Mozilla has a tool to fix up the bad dladdr-based printing methods in log files here: https://github.com/mozilla/fix-stacks/. Note that it relies on doing a little bit of post-processing on dladdr to get the base of the DSO it is in: https://searchfox.org/mozilla-central/source/mozglue/misc/St...

As for whether or not you can use this in a signal handler... well, I hate reading the POSIX standard with regard to signal safety because it's just not well-written, but as far as I can tell, a non-async-signal-safe function can be safely called from a signal handler for a synchronous signal (which most of the interesting signals for dumping stack traces are--it's only something like dump-stack-trace-on-SIGUSR1 that's actually going to be an asynchronous signal), so long as it is not interrupting a non-async-signal-safe function. So as long as you're not crashing in libc, it should be kosher.

bogwog · 2024-07-29T17:06:21 1722272781

Have you looked into using a library like Breakpad (https://chromium.googlesource.com/breakpad/breakpad/)? It's probably too much work to integrate for local debugging only though.

mark_undoio · 2024-07-29T17:23:47 1722273827

If you're on *NIX have you tried just invoking gstack or similar as an external process? https://linux.die.net/man/1/gstack

Or, indeed, getting a core dump and applying GDB to it.
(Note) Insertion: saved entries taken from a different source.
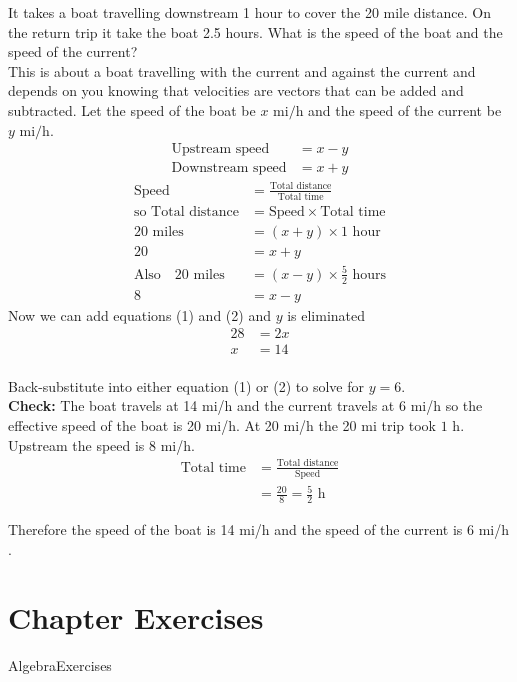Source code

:  \example It takes a boat travelling downstream 1 hour to cover the 20 mile distance. On the return trip it take the boat 2.5 hours. What is the speed of the boat and the speed of the current?\medskip\\
 \solution This is about a boat travelling with the current and against the current and depends on you knowing that velocities are vectors that can be added and subtracted. Let the speed of the boat be $x$ \mbox{mi}$/$\mbox{h} and the speed of the current be $y$ \mbox{mi}$/$\mbox{h}. 
 	\begin{align*}\text{Upstream speed} &  =  x -y \\
 	\text{Downstream speed} &  =  x +y\end{align*}
 	\begin{align}\text{Speed} &  =  \frac{\text{Total distance}}{\text{Total time}} \nonumber  \\
 	\text{so Total distance} &  =  \text{Speed} \times \text{Total time} \nonumber  \\
 	20 \textrm{ miles } &  =  \left (x +y\right ) \times 1 \textrm{ hour} \nonumber  \\
 	20 &=x +y \tag{1} \\
 	\text{Also}\quad 20 \textrm{ miles }&  =  \left (x -y\right ) \times \frac{5}{2} \textrm{ hours}\nonumber  \\
 	8 &=x -y \tag{2}\end{align}
 Now we can add equations (1) and (2) and $y$ is eliminated
 \begin{align*}28 &  =  2 x \\
 x &  =  14\end{align*} \\
 Back-substitute into either equation (1) or (2) to solve for $y =  6$.\medskip\\
 \textbf{Check:} The boat travels at 14 $\mbox{mi}$/$\mbox{h}$ and the current travels at 6 $\mbox{mi}$/$\mbox{h}$ so the effective speed of the boat is 20 $\mbox{mi}$/$\mbox{h}$. At 20 $\mbox{mi}$/$\mbox{h}$ the 20 $\mbox{mi}$ trip took $1$ $\mbox{h}$. Upstream the speed is 8 $\mbox{mi}$/$\mbox{h}$.
 \begin{align*}\text{Total time} &  =  \frac{\text{Total distance}}{\text{Speed}} \\
 &  =  \frac{20}{8} =\frac{5}{2} \text{ h}\end{align*}
 
 Therefore the speed of the boat is 14 $\mbox{mi}$/$\mbox{h}$ and the speed of the current is 6 $\mbox{mi}$/$\mbox{h}$. 

\section{Chapter Exercises}
{AlgebraExercises}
GDB seems generally pretty good at reconstructing stacks at arbitrary points in application runtime.

We've also used a combination of libunwind and https://linux.die.net/man/1/addr2line to produce good crash dumps when GDB is not necessarily available.

jeffbee · 2024-07-29T17:27:10 1722274030

To which of the projects that are all named "libunwind" do you refer?

mark_undoio · 2024-07-29T17:37:27 1722274647

This one, I believe: https://github.com/libunwind/libunwind

ETA: Thinking about it, I'm not really sure what it'd do for C++ - I guess you'd end up with mangled names, so if you want sensible names you might need to demangle (either as a post-processing step or within the dumper) too.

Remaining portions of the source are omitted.